When we talk about "perfect casting," we're often using the term to either describe when a particular casting choice has matched up with our preconceived vision of a character (Sean Connery as James Bond), or in retrospect to describe an unconventional choice who turned out to be perfect for a role (Heath Ledger as The Joker). Occasionally, a certain bit of casting is so perfect, it seems like the actor in question was born to play the role. Case in point: Geoffrey Rush as Albert Einstein in Genius , an upcoming scripted series from National Geographic, as reported this Monday by TVLine.

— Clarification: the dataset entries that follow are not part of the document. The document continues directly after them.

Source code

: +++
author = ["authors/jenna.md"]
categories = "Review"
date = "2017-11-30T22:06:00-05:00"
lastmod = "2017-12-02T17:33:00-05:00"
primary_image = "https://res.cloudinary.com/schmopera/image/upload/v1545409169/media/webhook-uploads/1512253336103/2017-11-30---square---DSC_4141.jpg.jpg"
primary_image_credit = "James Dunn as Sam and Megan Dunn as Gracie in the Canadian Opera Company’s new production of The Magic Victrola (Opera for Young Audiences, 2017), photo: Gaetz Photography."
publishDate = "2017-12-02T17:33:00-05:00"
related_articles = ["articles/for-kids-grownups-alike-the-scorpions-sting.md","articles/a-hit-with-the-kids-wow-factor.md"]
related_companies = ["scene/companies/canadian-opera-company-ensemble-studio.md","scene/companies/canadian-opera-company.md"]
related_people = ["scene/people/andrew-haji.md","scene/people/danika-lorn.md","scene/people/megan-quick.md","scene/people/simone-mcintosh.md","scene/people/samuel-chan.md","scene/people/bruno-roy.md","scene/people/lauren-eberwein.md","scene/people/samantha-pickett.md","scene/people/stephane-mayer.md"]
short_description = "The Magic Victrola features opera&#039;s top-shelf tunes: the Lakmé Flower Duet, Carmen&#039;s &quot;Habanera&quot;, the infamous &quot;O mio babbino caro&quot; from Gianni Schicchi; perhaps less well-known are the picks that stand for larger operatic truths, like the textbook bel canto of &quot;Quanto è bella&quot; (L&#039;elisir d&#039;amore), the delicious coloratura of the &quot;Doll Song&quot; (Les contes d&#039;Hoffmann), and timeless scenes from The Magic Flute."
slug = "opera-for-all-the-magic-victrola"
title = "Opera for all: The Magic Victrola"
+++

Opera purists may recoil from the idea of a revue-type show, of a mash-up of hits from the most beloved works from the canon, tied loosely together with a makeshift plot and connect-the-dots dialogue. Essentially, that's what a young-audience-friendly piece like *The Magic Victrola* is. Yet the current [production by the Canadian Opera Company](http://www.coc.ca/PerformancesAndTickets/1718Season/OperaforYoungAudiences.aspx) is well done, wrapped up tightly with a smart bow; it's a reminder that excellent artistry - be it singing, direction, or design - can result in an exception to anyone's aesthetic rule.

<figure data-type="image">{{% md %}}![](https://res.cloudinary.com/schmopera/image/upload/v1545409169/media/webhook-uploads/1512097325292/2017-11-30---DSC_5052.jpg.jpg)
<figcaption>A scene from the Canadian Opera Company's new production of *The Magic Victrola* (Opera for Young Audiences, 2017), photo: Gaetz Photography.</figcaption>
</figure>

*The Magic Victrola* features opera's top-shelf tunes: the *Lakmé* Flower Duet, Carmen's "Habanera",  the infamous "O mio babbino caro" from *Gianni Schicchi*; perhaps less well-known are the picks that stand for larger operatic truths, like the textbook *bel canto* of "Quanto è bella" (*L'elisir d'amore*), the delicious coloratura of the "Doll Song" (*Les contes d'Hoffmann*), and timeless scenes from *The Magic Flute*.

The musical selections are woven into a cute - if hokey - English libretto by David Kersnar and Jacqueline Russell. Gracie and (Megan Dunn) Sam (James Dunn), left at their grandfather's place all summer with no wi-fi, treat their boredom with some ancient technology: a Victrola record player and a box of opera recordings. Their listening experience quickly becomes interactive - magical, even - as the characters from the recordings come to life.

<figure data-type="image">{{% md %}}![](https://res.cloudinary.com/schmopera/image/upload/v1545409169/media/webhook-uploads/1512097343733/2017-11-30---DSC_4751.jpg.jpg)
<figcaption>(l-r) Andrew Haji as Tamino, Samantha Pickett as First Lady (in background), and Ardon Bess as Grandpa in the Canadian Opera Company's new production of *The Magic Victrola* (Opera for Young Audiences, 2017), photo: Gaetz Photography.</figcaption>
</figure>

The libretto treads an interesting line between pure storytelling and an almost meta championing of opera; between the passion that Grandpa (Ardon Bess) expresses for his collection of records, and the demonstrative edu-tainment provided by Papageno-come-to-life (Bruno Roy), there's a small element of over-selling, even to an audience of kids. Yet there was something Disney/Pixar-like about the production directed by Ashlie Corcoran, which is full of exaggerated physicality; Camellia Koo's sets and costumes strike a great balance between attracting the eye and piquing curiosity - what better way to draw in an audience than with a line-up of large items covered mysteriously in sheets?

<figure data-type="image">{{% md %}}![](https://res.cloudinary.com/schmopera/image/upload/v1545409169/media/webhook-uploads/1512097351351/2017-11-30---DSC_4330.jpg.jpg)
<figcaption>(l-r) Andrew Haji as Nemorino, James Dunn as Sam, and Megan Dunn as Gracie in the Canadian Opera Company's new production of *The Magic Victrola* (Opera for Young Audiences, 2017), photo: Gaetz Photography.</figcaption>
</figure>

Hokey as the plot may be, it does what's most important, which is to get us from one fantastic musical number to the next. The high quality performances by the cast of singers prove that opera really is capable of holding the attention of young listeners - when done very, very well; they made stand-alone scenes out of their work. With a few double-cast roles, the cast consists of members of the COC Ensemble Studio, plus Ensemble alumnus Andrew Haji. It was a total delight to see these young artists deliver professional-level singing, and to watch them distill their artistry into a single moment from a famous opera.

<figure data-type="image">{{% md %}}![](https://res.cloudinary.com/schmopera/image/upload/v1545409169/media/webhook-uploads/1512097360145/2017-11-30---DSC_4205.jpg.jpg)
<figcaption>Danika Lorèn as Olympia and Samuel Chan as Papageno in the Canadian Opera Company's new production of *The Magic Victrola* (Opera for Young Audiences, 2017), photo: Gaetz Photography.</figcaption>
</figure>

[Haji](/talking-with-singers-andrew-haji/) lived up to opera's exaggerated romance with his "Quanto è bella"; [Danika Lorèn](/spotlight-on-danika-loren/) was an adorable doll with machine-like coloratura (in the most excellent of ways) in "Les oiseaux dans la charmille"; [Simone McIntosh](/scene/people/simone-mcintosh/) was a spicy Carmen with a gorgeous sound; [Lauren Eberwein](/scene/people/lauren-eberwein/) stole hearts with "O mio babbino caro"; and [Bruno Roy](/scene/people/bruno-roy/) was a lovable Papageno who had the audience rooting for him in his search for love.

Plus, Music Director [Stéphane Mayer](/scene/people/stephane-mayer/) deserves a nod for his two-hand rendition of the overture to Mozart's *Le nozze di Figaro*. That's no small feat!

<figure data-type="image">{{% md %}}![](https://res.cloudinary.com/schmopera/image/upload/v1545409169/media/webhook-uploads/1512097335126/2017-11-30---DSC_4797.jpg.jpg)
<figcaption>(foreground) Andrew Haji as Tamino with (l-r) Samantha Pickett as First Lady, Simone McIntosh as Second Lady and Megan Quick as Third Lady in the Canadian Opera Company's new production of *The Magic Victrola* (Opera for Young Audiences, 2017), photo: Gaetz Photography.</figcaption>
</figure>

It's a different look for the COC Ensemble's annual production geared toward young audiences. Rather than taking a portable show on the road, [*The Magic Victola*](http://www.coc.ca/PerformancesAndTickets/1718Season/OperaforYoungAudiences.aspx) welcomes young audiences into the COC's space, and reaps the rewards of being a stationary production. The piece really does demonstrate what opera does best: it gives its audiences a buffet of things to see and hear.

Although Genius hasn't even started production yet — TVLine writes that the show will begin filming in Prague next month — there's still a lot we already know about this exciting new show: it is the first-ever scripted program for the network known more for nature programs than prestige dramas; it will be an anthology series that "will focus on a different innovator each season"; the first season is based on the 2007 biography Einstein: His Life And Universe by Walter Isaacson; Oscar-winning director Ron Howard (A Beautiful Mind) will helm the premiere; and Season 1 will also star British actor/musician Johnny Flynn (Clouds Of Sils Maria) as a younger Einstein.
Simply based on those facts, it's clear that National Geographic isn't holding anything back for its first foray into the crowded waters of scripted programming. In fact, it hits just about all the right notes for what — on paper, at least — should make an acclaimed, Emmy-winning series with a mathematical precision that would make Einstein himself proud. Our current era of "Peak TV" has seen the number of original series expand from 211 in 2009 to a whopping 409 in 2015 — a 94% increase since the year Obama took office — according to a study conducted by FX.
That increase has been so drastic not just because traditional content providers like broadcast networks (ABC, NBC) and premium channels (HBO, Showtime) have been upping their ante, but also because non-traditional platforms like streaming services (Netflix, Amazon Prime) and basic cable channels (WGN America, History Channel) more traditionally devoted to reality and documentary programming have been getting in on the game for the first time. It doesn't look like that Peak TV "bubble" doomsayers have been fretting about is going to pop anytime soon.
Additionally, it's no surprise that National Geographic's first scripted program is an anthology series; that format has proven to be wildly successful in recent years after Ryan Murphy singlehandedly reinvigorated the "limited series" with FX's American Horror Story five years ago. Since then, the likes of HBO's True Detective, FX's Fargo, ABC's American Crime, and FX's American Crime Story have all taken advantage of the resurgence to craft compelling, standalone stories that have, with few exceptions (True Detective Season 2 comes to mind) proven to be surefire Emmy magnets.
Finally, there's the hiring of feature film talent both in front of and behind the camera. This is a phenomenon that goes hand in hand with the anthology format, since it's much easier to attract well-known movie stars to television if they know they're committing to a close-ended project, rather than an ongoing series that might keep them tied up for years on end.
Howard joins other Academy-caliber talent on the small screen like John Ridley (American Crime), Lee Daniels (Empire), Steven Soderbergh (The Knick), and David Fincher (the upcoming Mindhunter). And Rush is far from the first Oscar-nominated actor to make the transition to TV: Matthew McConaughey (True Detective), Woody Harrelson (True Detective), Billy Bob Thornton (Fargo), Jessica Lange (American Horror Story), Cuba Gooding, Jr. (American Crime Story), and Viola Davis (How To Get Away With Murder) all beat him there first.
If it's true that Netflix uses a formula to predict what kinds of original programs its subscribers will enjoy, then it seems like National Geographic is following a similar formula while crafting their first attempt at a scripted drama. Hopefully it will prove as successful for them as House Of Cards and Orange Is The New Black were for Netflix — if only because I'd love to see future seasons of Genius starring Benedict Cumberbatch as Sir Isaac Newton or Jennifer Lawrence as Marie Curie.